### Your objective
Search through the entries for the word "typescript" and copy every line that has it.

### Data to process
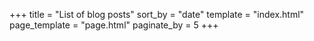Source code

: +++
title = "List of blog posts"
sort_by = "date"
template = "index.html"
page_template = "page.html"
paginate_by = 5
+++
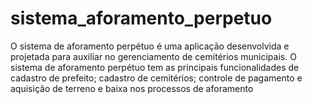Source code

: # sistema_aforamento_perpetuo
O sistema de aforamento perpétuo é uma aplicação desenvolvida e projetada para auxiliar no gerenciamento de cemitérios municipais. O sistema de aforamento perpétuo tem as principais funcionalidades de cadastro de prefeito; cadastro de cemitérios; controle de pagamento e aquisição de terreno e baixa nos processos de aforamento

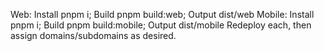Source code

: Web: Install pnpm i; Build pnpm build:web; Output dist/web
Mobile: Install pnpm i; Build pnpm build:mobile; Output dist/mobile
Redeploy each, then assign domains/subdomains as desired.
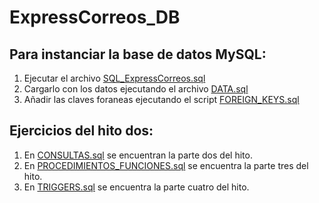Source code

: # ExpressCorreos_DB

## Para instanciar la base de datos MySQL:
1. Ejecutar el archivo [SQL_ExpressCorreos.sql](https://github.com/aprentix/ExpressCorreos_DB/blob/main/SQL_ExpressCorreos.sql)
2. Cargarlo con los datos ejecutando el archivo [DATA.sql](https://github.com/aprentix/ExpressCorreos_DB/blob/main/DATA.sql)
3. Añadir las claves foraneas ejecutando el script [FOREIGN_KEYS.sql](https://github.com/aprentix/ExpressCorreos_DB/blob/main/FOREIGN_KEYS.sql)

## Ejercicios del hito dos:
1. En [CONSULTAS.sql](https://github.com/aprentix/ExpressCorreos_DB/blob/main/CONSULTAS.sql) se encuentran la parte dos del hito.
2. En [PROCEDIMIENTOS_FUNCIONES.sql](https://github.com/aprentix/ExpressCorreos_DB/blob/main/PROCEDIMIENTOS_FUNCIONES.sql) se encuentra la parte tres del hito.
3. En [TRIGGERS.sql](https://github.com/aprentix/ExpressCorreos_DB/blob/main/TRIGGERS.sql) se encuentra la parte cuatro del hito.
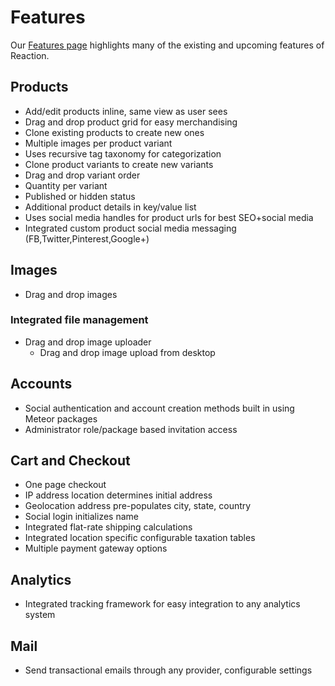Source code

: # Features
Our [Features page](https://reactioncommerce.com/features) highlights many of the existing and upcoming features of Reaction.

## Products
- Add/edit products inline, same view as user sees
- Drag and drop product grid for easy merchandising
- Clone existing products to create new ones
- Multiple images per product variant
- Uses recursive tag taxonomy for categorization
- Clone product variants to create new variants
- Drag and drop variant order
- Quantity per variant
- Published or hidden status
- Additional product details in key/value list
- Uses social media handles for product urls for best SEO+social media
- Integrated custom product social media messaging (FB,Twitter,Pinterest,Google+)

## Images
- Drag and drop images

### Integrated file management
- Drag and drop image uploader
  - Drag and drop image upload from desktop

## Accounts
- Social authentication and account creation methods built in using Meteor packages
- Administrator role/package based invitation access

## Cart and Checkout
- One page checkout
- IP address location determines initial address
- Geolocation address pre-populates city, state, country
- Social login initializes name
- Integrated flat-rate shipping calculations
- Integrated location specific configurable taxation tables
- Multiple payment gateway options

## Analytics
- Integrated tracking framework for easy integration to any analytics system

## Mail
- Send transactional emails through any provider, configurable settings
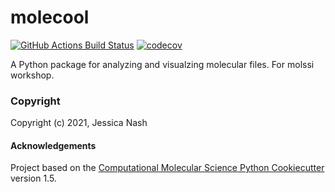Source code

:molecool
==============================
[//]: # (Badges)
[![GitHub Actions Build Status](https://github.com/REPLACE_WITH_OWNER_ACCOUNT/molecool/workflows/CI/badge.svg)](https://github.com/REPLACE_WITH_OWNER_ACCOUNT/molecool/actions?query=workflow%3ACI)
[![codecov](https://codecov.io/gh/REPLACE_WITH_OWNER_ACCOUNT/molecool/branch/master/graph/badge.svg)](https://codecov.io/gh/REPLACE_WITH_OWNER_ACCOUNT/molecool/branch/master)


A Python package for analyzing and visualzing molecular files. For molssi workshop.

### Copyright

Copyright (c) 2021, Jessica Nash


#### Acknowledgements
 
Project based on the 
[Computational Molecular Science Python Cookiecutter](https://github.com/molssi/cookiecutter-cms) version 1.5.
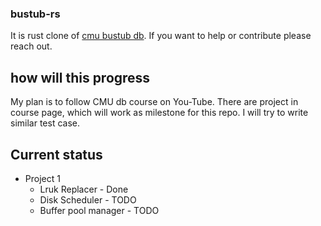 ### bustub-rs

It is rust clone of [cmu bustub db](https://github.com/cmu-db/bustub/tree/master).
If you want to help or contribute please reach out.

## how will this progress
My plan is to follow CMU db course on You-Tube. There are project in course page, which will work as milestone  for this repo. I will try to write similar test case.

## Current status
* Project 1 
  * Lruk Replacer - Done
  * Disk Scheduler - TODO 
  * Buffer pool manager - TODO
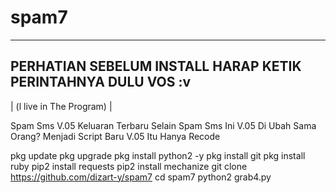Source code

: # spam7

-------------------------------------
PERHATIAN SEBELUM INSTALL HARAP KETIK
PERINTAHNYA DULU VOS :v
-------------------------------------
| (l live in The Program) |

Spam Sms V.05 Keluaran Terbaru 
Selain Spam Sms Ini V.05 Di Ubah Sama Orang?
Menjadi Script Baru V.05
Itu Hanya Recode

pkg update
pkg upgrade
pkg install python2 -y
pkg install git
pkg install ruby
pip2 install requests
pip2 install mechanize
git clone https://github.com/dizart-y/spam7
cd spam7
python2 grab4.py
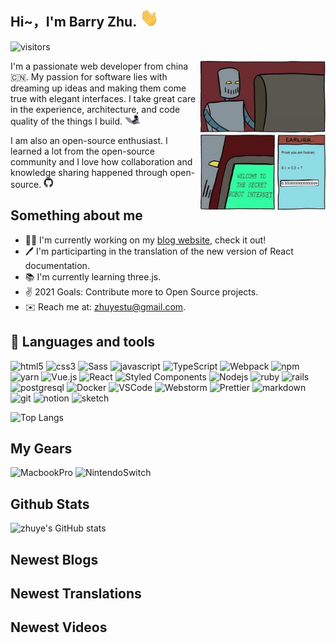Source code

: ##  Hi~，I'm Barry Zhu. <img alt="hi" src="./images/Hi.gif" width="30px" />

![visitors](https://visitor-badge.glitch.me/badge?page_id=yliaz)

<img align="right" alt="Visual Studio Code" width="200px" src="./images/a-joke.png" />

I'm a passionate web developer from china 🇨🇳. My passion for software lies with dreaming up ideas and making them come true with elegant interfaces. I take great care in the experience, architecture, and code quality of the things I build. <img alt="hi" src="./images/coding.gif" width="24px" />

I am also an open-source enthusiast. I learned a lot from the open-source community and I love how collaboration and knowledge sharing happened through open-source. <img alt="hi" src="./images/github.gif" width="16px" />

## Something about me

- 👨‍💻 I'm currently working on my [blog website](https://zhuye.dev), check it out!
- 🖊 I'm participarting in the translation of the new version of React documentation.
- 📚 I'm currently learning three.js.
- ✌️  2021 Goals: Contribute more to Open Source projects.
- ✉️  Reach me at: zhuyestu@gmail.com.

## 🔧 Languages and tools

<!-- 标签版本 -->

<p>
<img alt="html5" src="https://img.shields.io/badge/HTML-E34F26?style=flat-square&logo=html5&logoColor=white" />
<img alt="css3" src="https://img.shields.io/badge/CSS-409AD6?style=flat-square&logo=CSS3&logoColor=white" />
<img alt="Sass" src="https://img.shields.io/badge/Sass-CC6699?style=flat-square&logo=sass&logoColor=white" />
<img alt="javascript" src="https://img.shields.io/badge/Javascript-F7DF1E?style=flat-square&logo=javascript&logoColor=white" />
<img alt="TypeScript" src="https://img.shields.io/badge/TypeScript-007ACC?style=flat-square&logo=typescript&logoColor=white" />
<img alt="Webpack" src="https://img.shields.io/badge/Webpack-8DD6F9?style=flat-square&logo=webpack&logoColor=white" />
<img alt="npm" src="https://img.shields.io/badge/NPM-CB3837?style=flat-square&logo=npm&logoColor=white" />
<img alt="yarn" src="https://img.shields.io/badge/Yarn-3998C2?style=flat-square&logo=yarn&logoColor=white" />
<img alt="Vue.js" src="https://img.shields.io/badge/Vue-43853d?style=flat-square&logo=vuedotjs&logoColor=white" />
<img alt="React" src="https://img.shields.io/badge/React-45b8d8?style=flat-square&logo=react&logoColor=white" />
<img alt="Styled Components" src="https://img.shields.io/badge/Styled_Components-db7092?style=flat-square&logo=styled-components&logoColor=white" />
<img alt="Nodejs" src="https://img.shields.io/badge/Nodejs-43853d?style=flat-square&logo=Node.js&logoColor=white" />
<img alt="ruby" src="https://img.shields.io/badge/Ruby-CC342D?style=flat-square&logo=ruby&logoColor=white" />
<img alt="rails" src="https://img.shields.io/badge/Rails-CC0000?style=flat-square&logo=ruby-on-rails&logoColor=white" />
<img alt="postgresql" src="https://img.shields.io/badge/Posgresql-316192?style=flat-square&logo=postgresql&logoColor=white" />
<img alt="Docker" src="https://img.shields.io/badge/Docker-46a2f1?style=flat-square&logo=docker&logoColor=white" />
<img alt="VSCode" src="https://img.shields.io/badge/VS_Code-0176C6?style=flat-square&logo=visual-studio-code&logoColor=white" />
<img alt="Webstorm" src="https://img.shields.io/badge/Webstorm-01C6D1?style=flat-square&logo=webstorm&logoColor=white" />
<img alt="Prettier" src="https://img.shields.io/badge/Prettier-F7B93E?style=flat-square&logo=prettier&logoColor=white" />
<img alt="markdown" src="https://img.shields.io/badge/Markdown-121011?style=flat-square&logo=markdown&logoColor=white" />
<img alt="git" src="https://img.shields.io/badge/Git-F05032?style=flat-square&logo=git&logoColor=white" />
<img alt="notion" src="https://img.shields.io/badge/Notion-000000?style=flat-square&logo=notion&logoColor=white" />
<img alt="sketch" src="https://img.shields.io/badge/Sketch-F7B500?style=flat-square&logo=sketch&logoColor=white" />

</p>

![Top Langs](https://github-readme-stats.vercel.app/api/top-langs/?username=yliaz&layout=compact&locale=cn)

<!-- 纯图标版本 -->

<!-- <img align="left" alt="HTML5" width="26px" src="https://raw.githubusercontent.com/github/explore/80688e429a7d4ef2fca1e82350fe8e3517d3494d/topics/html/html.png" />
<img align="left" alt="CSS3" width="26px" src="https://raw.githubusercontent.com/github/explore/80688e429a7d4ef2fca1e82350fe8e3517d3494d/topics/css/css.png" />
<img align="left" alt="Sass" width="26px" src="https://raw.githubusercontent.com/github/explore/80688e429a7d4ef2fca1e82350fe8e3517d3494d/topics/sass/sass.png" />
<img align="left" alt="JavaScript" width="26px" src="https://raw.githubusercontent.com/github/explore/80688e429a7d4ef2fca1e82350fe8e3517d3494d/topics/javascript/javascript.png" />
<img align="left" alt="typescript" width="26px" src="https://raw.githubusercontent.com/github/explore/80688e429a7d4ef2fca1e82350fe8e3517d3494d/topics/typescript/typescript.png" />
<img align="left" alt="Vue" width="26px" src="https://raw.githubusercontent.com/github/explore/80688e429a7d4ef2fca1e82350fe8e3517d3494d/topics/vue/vue.png" />
<img align="left" alt="React" width="26px" src="https://raw.githubusercontent.com/github/explore/80688e429a7d4ef2fca1e82350fe8e3517d3494d/topics/react/react.png" />
<img align="left" alt="Node.js" width="26px" src="https://raw.githubusercontent.com/github/explore/80688e429a7d4ef2fca1e82350fe8e3517d3494d/topics/nodejs/nodejs.png" />
<img align="left" alt="Postgresql" width="26px" src="https://raw.githubusercontent.com/github/explore/80688e429a7d4ef2fca1e82350fe8e3517d3494d/topics/postgresql/postgresql.png" />
<img align="left" alt="Ruby" width="26px" src="https://raw.githubusercontent.com/github/explore/80688e429a7d4ef2fca1e82350fe8e3517d3494d/topics/ruby/ruby.png" />
<img align="left" alt="Rails" width="26px" src="https://raw.githubusercontent.com/github/explore/80688e429a7d4ef2fca1e82350fe8e3517d3494d/topics/rails/rails.png" />
<img align="left" alt="Git" width="26px" src="https://raw.githubusercontent.com/github/explore/80688e429a7d4ef2fca1e82350fe8e3517d3494d/topics/git/git.png" />
<img align="left" alt="GitHub" width="26px" src="https://raw.githubusercontent.com/github/explore/78df643247d429f6cc873026c0622819ad797942/topics/github/github.png" />
<img align="left" alt="Visual Studio Code" width="26px" src="https://raw.githubusercontent.com/github/explore/80688e429a7d4ef2fca1e82350fe8e3517d3494d/topics/visual-studio-code/visual-studio-code.png" />
<img align="left" alt="Terminal" width="26px" src="https://raw.githubusercontent.com/github/explore/80688e429a7d4ef2fca1e82350fe8e3517d3494d/topics/terminal/terminal.png" /> -->

## My Gears

<p>
<img alt="MacbookPro" src="https://img.shields.io/badge/Macbook_Pro_M1-999999?style=flat-square&logo=apple&logoColor=white" />
<img alt="NintendoSwitch" src="https://img.shields.io/badge/Nintendo_Switch-E60012?style=flat-square&logo=nintendo-switch&logoColor=white" />
</p>


## Github Stats

![zhuye's GitHub stats](https://github-readme-stats.vercel.app/api?username=yliaz&count_private=true&show_icons=true)

## Newest Blogs
<!-- BLOG-POST-LIST:START -->
<!-- BLOG-POST-LIST:END -->

## Newest Translations
<!-- TRANSLATION:START -->
<!-- TRANSLATION:END -->

## Newest Videos
<!-- BILIBILI:START -->
<!-- BILIBILI:END -->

### Solution for this exercise
<img alt="TypeScript" src="https://img.shields.io/badge/TypeScript-007ACC?style=flat-square&logo=typescript&logoColor=white" />
<img align="left" alt="typescript" width="26px" src="https://raw.githubusercontent.com/github/explore/80688e429a7d4ef2fca1e82350fe8e3517d3494d/topics/typescript/typescript.png" />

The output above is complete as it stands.